The change, effective Sept 1, applies to all cities except Beijing, Shanghai, Shenzhen and Guangzhou, and only covers buyers with no outstanding mortgages. Governments in the excluded cities can set their own minimum level of downpayment, subject to the central government's approval.
The change comes just days after China loosened rules for foreigners to buy real estate across the country, capitalizing on signs that the housing market may be stabilizing when the rest of the Chinese economy is still struggling.
Worth around 15 percent of the world's second-largest economy, China's property market affects demand in as many as 40 other industries from cement to furniture.
Helped in part by five interest rate cuts since November, the Chinese housing market has steadied in recent months. Prices rose for a third consecutive month in July as sales and market sentiment improved.
Yet many analysts do not believe China's property market is set for a strong rebound due to a large oversupply of homes in many cities outside Beijing, Shanghai, Shenzhen and Guangdong.
It is also unclear if China will succeed in whetting foreign appetite for property as the country's stuttering economy has prompted some investors to pull their funds from the country.
A shock devaluation in the yuan in early August has also fed speculation that the currency could fall further, something authorities deny but which could fuel capital outflows.

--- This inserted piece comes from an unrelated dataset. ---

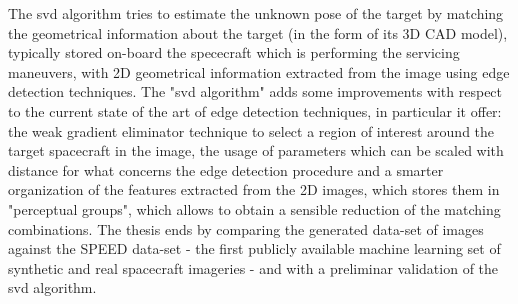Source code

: The \acrshort{svd} algorithm tries to estimate the unknown pose of the target by matching the geometrical information about the target (in the form of its 3D CAD model), typically stored on-board the spececraft which is performing the servicing maneuvers, with 2D geometrical information extracted from the image using edge detection techniques. The "\acrshort{svd} algorithm" adds some improvements with respect to the current state of the art of edge detection techniques, in particular it offer: the weak gradient eliminator technique to select a region of interest around the target spacecraft in the image, the usage of parameters which can be scaled with distance for what concerns the edge detection procedure and a smarter organization of the features extracted from the 2D images, which stores them in "perceptual groups", which allows to obtain a sensible reduction of the matching combinations. The thesis ends by comparing the generated data-set of images against the SPEED data-set - the first publicly available machine learning set of synthetic and real spacecraft imageries - and with a preliminar validation of the \acrshort{svd} algorithm.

Persistent economic weakness and a 30 percent plunge in share prices in the early summer have stoked concerns that the economy could suffer a hard landing that will hammer global growth and send global markets into a tailspin.
Many expect China's economy to expand around 7 percent this year, a rate that will be its worst in a quarter of a century and which some believe is an overstatement of the true growth rate.
However, many analysts believe the economy may be expanding at a rate well under 7 percent, as lackluster growth in exports, manufacturing and domestic investment hurt activity.